■ Activity ■
Each entry is to be output precisely as it appears.

■ Material provided ■
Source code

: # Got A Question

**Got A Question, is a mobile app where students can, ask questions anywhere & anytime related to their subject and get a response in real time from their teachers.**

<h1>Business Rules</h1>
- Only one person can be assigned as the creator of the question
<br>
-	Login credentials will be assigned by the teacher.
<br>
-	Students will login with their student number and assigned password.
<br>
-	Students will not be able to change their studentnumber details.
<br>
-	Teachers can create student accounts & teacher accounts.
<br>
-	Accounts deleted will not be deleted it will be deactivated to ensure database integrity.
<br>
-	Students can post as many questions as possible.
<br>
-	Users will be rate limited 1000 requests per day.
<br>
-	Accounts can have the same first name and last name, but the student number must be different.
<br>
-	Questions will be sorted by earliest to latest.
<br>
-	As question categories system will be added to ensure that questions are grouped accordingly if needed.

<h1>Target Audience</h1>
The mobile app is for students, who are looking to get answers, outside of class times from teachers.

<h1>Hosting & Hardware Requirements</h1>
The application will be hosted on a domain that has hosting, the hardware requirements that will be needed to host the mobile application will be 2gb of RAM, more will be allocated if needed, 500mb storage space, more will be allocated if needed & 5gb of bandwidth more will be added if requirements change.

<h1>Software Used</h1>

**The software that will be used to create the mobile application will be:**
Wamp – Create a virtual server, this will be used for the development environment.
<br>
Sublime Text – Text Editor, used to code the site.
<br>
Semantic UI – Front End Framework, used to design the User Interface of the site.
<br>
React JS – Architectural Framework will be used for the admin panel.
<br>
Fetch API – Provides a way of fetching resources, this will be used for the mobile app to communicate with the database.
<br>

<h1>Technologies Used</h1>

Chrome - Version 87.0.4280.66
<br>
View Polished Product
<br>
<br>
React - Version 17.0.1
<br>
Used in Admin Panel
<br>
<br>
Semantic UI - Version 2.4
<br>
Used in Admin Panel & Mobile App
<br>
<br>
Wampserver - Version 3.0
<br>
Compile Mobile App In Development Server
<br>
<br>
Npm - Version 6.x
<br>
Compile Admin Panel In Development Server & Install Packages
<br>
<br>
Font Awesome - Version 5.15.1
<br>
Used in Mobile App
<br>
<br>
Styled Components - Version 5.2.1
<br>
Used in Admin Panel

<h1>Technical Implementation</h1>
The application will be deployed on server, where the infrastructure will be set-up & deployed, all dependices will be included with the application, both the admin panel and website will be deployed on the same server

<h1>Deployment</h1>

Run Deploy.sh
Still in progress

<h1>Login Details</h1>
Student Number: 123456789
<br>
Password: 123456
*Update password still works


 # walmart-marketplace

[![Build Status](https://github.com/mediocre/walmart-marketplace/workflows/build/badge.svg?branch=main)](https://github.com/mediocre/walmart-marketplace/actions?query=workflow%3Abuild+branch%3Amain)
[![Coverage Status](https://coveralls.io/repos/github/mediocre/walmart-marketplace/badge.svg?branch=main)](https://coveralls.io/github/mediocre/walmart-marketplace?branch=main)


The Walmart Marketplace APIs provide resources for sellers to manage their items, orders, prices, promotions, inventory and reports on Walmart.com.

■ Answer to this exercise ■
Source code

: # Got A Question

**Got A Question, is a mobile app where students can, ask questions anywhere & anytime related to their subject and get a response in real time from their teachers.**

<h1>Business Rules</h1>
- Only one person can be assigned as the creator of the question
<br>
-	Login credentials will be assigned by the teacher.
<br>
-	Students will login with their student number and assigned password.
<br>
-	Students will not be able to change their studentnumber details.
<br>
-	Teachers can create student accounts & teacher accounts.
<br>
-	Accounts deleted will not be deleted it will be deactivated to ensure database integrity.
<br>
-	Students can post as many questions as possible.
<br>
-	Users will be rate limited 1000 requests per day.
<br>
-	Accounts can have the same first name and last name, but the student number must be different.
<br>
-	Questions will be sorted by earliest to latest.
<br>
-	As question categories system will be added to ensure that questions are grouped accordingly if needed.

<h1>Target Audience</h1>
The mobile app is for students, who are looking to get answers, outside of class times from teachers.

<h1>Hosting & Hardware Requirements</h1>
The application will be hosted on a domain that has hosting, the hardware requirements that will be needed to host the mobile application will be 2gb of RAM, more will be allocated if needed, 500mb storage space, more will be allocated if needed & 5gb of bandwidth more will be added if requirements change.

<h1>Software Used</h1>

**The software that will be used to create the mobile application will be:**
Wamp – Create a virtual server, this will be used for the development environment.
<br>
Sublime Text – Text Editor, used to code the site.
<br>
Semantic UI – Front End Framework, used to design the User Interface of the site.
<br>
React JS – Architectural Framework will be used for the admin panel.
<br>
Fetch API – Provides a way of fetching resources, this will be used for the mobile app to communicate with the database.
<br>

<h1>Technologies Used</h1>

Chrome - Version 87.0.4280.66
<br>
View Polished Product
<br>
<br>
React - Version 17.0.1
<br>
Used in Admin Panel
<br>
<br>
Semantic UI - Version 2.4
<br>
Used in Admin Panel & Mobile App
<br>
<br>
Wampserver - Version 3.0
<br>
Compile Mobile App In Development Server
<br>
<br>
Npm - Version 6.x
<br>
Compile Admin Panel In Development Server & Install Packages
<br>
<br>
Font Awesome - Version 5.15.1
<br>
Used in Mobile App
<br>
<br>
Styled Components - Version 5.2.1
<br>
Used in Admin Panel

<h1>Technical Implementation</h1>
The application will be deployed on server, where the infrastructure will be set-up & deployed, all dependices will be included with the application, both the admin panel and website will be deployed on the same server

<h1>Deployment</h1>

Run Deploy.sh
Still in progress

<h1>Login Details</h1>
Student Number: 123456789
<br>
Password: 123456
*Update password still works


 # walmart-marketplace

[![Build Status](https://github.com/mediocre/walmart-marketplace/workflows/build/badge.svg?branch=main)](https://github.com/mediocre/walmart-marketplace/actions?query=workflow%3Abuild+branch%3Amain)
[![Coverage Status](https://coveralls.io/repos/github/mediocre/walmart-marketplace/badge.svg?branch=main)](https://coveralls.io/github/mediocre/walmart-marketplace?branch=main)


The Walmart Marketplace APIs provide resources for sellers to manage their items, orders, prices, promotions, inventory and reports on Walmart.com.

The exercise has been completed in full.